Chrome usage data shows that 1 in 10 navigations on desktop and 1 in 5 on mobile are either back or forward. With bfcache enabled, browsers could eliminate the data transfer and time spent loading for billions of web pages every single day!
How the “cache” works #
The “cache” used by bfcache is different from the HTTP cache (which is also useful in speeding up repeat navigations). The bfcache is a snapshot of the entire page in memory (including the JavaScript heap), whereas the HTTP cache contains only the responses for previously made requests. Since it’s quite rare that all requests required to load a page can be fulfilled from the HTTP cache, repeat visits using bfcache restores are always faster than even the most well-optimized non-bfcache navigations.
Creating a snapshot of a page in memory, however, involves some complexity in terms of how best to preserve in-progress code. For example, how do you handle setTimeout() calls where the timeout is reached while the page is in the bfcache?
The answer is that browsers pause running any pending timers or unresolved promises—essentially all pending tasks in the JavaScript task queues—and resume processing tasks when (or if) the page is restored from the bfcache.
In some cases this is fairly low-risk (for example, timeouts or promises), but in other cases it might lead to very confusing or unexpected behavior. For example, if the browser pauses a task that’s required as part of an IndexedDB transaction, it can affect other open tabs in the same origin (since the same IndexedDB databases can be accessed by multiple tabs simultaneously). As a result, browsers will generally not attempt to cache pages in the middle of an IndexedDB transaction or using APIs that might affect other pages.
For more details on how various API usage affects a page’s bfcache eligibility, see Optimize your pages for bfcache below.
APIs to observe bfcache #
While bfcache is an optimization that browsers do automatically, it’s still important for developers to know when it’s happening so they can optimize their pages for it and adjust any metrics or performance measurement accordingly.
The primary events used to observe bfcache are the page transition events—pageshow and pagehide—which have been around as long as bfcache has and are supported in pretty much all browsers in use today.
The newer Page Lifecycle events—freeze and resume—are also dispatched when pages go in or out of the bfcache, as well as in some other situations. For example when a background tab gets frozen to minimize CPU usage. Note, the Page Lifecycle events are currently only supported in Chromium-based browsers.

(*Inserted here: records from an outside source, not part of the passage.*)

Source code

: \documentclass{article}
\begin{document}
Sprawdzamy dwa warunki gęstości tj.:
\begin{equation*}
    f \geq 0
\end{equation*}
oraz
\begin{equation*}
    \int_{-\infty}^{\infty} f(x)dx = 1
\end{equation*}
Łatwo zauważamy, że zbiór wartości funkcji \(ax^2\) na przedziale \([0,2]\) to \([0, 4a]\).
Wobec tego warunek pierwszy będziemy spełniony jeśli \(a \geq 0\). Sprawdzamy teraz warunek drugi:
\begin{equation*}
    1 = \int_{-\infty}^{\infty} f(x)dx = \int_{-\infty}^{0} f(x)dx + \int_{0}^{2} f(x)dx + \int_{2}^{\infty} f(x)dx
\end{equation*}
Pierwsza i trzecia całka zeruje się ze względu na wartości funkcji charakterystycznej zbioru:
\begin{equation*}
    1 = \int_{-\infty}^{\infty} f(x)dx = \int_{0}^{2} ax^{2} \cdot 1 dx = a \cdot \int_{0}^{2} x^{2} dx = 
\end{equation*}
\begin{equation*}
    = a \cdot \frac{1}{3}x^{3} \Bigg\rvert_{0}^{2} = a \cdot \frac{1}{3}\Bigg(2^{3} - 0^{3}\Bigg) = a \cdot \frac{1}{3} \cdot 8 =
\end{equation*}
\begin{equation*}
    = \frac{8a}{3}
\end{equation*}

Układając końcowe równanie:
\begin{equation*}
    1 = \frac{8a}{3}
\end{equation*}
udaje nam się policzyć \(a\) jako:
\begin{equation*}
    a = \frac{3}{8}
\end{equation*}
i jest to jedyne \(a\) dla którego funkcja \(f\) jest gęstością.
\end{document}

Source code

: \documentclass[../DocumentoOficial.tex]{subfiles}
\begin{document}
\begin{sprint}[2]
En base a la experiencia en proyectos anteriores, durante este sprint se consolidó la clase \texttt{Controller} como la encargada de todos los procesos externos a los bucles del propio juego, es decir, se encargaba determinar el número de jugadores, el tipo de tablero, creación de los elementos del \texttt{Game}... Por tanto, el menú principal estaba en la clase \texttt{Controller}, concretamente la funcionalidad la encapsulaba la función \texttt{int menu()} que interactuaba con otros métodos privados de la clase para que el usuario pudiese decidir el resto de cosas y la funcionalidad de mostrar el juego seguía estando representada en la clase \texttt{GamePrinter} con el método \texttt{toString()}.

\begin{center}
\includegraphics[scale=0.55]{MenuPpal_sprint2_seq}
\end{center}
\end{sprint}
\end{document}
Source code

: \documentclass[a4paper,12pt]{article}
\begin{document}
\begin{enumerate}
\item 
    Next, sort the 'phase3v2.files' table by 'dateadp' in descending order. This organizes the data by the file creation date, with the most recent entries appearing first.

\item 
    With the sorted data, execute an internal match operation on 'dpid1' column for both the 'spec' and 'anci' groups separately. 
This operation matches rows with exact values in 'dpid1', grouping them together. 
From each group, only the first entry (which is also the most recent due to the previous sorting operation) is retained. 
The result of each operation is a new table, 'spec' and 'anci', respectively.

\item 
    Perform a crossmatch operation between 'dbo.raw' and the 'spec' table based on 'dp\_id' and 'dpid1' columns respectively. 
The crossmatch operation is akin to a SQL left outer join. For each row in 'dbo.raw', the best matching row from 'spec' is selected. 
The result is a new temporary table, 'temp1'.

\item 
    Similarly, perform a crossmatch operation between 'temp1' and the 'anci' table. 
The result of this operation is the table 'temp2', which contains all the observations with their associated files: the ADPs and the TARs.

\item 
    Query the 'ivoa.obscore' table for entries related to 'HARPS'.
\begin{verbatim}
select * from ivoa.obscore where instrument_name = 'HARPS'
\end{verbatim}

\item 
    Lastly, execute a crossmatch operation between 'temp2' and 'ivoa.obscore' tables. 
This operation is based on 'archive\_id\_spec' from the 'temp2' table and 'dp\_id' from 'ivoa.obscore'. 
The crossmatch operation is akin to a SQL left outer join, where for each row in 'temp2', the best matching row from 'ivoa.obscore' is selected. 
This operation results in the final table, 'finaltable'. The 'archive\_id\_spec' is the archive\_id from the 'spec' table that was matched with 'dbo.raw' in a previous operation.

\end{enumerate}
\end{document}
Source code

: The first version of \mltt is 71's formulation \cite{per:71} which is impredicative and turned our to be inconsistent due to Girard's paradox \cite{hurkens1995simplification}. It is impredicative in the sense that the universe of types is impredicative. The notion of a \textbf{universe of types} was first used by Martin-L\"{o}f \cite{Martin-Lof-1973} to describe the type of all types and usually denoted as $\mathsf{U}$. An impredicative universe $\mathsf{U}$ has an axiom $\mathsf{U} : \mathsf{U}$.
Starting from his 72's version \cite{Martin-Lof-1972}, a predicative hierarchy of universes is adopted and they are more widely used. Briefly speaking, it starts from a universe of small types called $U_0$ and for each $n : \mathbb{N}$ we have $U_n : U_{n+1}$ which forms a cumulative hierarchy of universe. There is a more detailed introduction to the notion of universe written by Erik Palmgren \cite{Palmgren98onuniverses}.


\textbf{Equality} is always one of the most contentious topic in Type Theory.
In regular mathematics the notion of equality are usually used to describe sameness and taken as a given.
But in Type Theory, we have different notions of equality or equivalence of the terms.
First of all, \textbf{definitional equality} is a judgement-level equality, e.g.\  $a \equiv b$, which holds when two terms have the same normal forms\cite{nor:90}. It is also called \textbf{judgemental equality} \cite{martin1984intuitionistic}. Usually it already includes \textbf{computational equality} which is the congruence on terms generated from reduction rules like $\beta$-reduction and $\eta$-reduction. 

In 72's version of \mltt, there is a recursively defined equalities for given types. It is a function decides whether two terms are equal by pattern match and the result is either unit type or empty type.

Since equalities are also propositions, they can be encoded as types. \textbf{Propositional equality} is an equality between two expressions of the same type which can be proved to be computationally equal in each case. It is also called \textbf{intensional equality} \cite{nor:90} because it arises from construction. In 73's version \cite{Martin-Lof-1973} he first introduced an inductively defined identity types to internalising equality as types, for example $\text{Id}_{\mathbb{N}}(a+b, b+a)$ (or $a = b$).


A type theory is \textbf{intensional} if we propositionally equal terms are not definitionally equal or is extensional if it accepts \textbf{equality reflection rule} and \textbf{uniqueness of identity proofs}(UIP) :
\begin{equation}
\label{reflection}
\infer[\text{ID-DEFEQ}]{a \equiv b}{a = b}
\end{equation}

Observe when a page is restored from bfcache #
The pageshow event fires right after the load event when the page is initially loading and any time the page is restored from bfcache. The pageshow event has a persisted property which will be true if the page was restored from bfcache (and false if not). You can use the persisted property to distinguish regular page loads from bfcache restores. For example:
window.addEventListener('pageshow', (event) => {
if (event.persisted) {
console.log('This page was restored from the bfcache.');
} else {
console.log('This page was loaded normally.');
}
});
In browsers that support the Page Lifecycle API, the resume event will also fire when pages are restored from bfcache (immediately before the pageshow event), though it will also fire when a user revisits a frozen background tab. If you want to restore a page’s state after it’s frozen (which includes pages in the bfcache), you can use the resume event, but if you want to measure your site’s bfcache hit rate, you’d need to use the pageshow event. In some cases, you might need to use both.
Observe when a page is entering bfcache #
The pagehide event is the counterpart to the pageshow event. The pageshow event fires when a page is either loaded normally or restored from the bfcache. The pagehide event fires when the page is either unloaded normally or when the browser attempts to put it into the bfcache.
The pagehide event also has a persisted property, and if it’s false then you can be confident a page is not about to enter the bfcache. However, if the persisted property is true, it doesn’t guarantee that a page will be cached. It means that the browser intends to cache the page, but there may be factors that make it impossible to cache.
window.addEventListener('pagehide', (event) => {
if (event.persisted) {
console.log('This page *might* be entering the bfcache.');
} else {
console.log('This page will unload normally and be discarded.');
}
});
Similarly, the freeze event will fire immediately after the pagehide event (if the event’s persisted property is true), but again that only means the browser intends to cache the page. It may still have to discard it for a number of reasons explained below.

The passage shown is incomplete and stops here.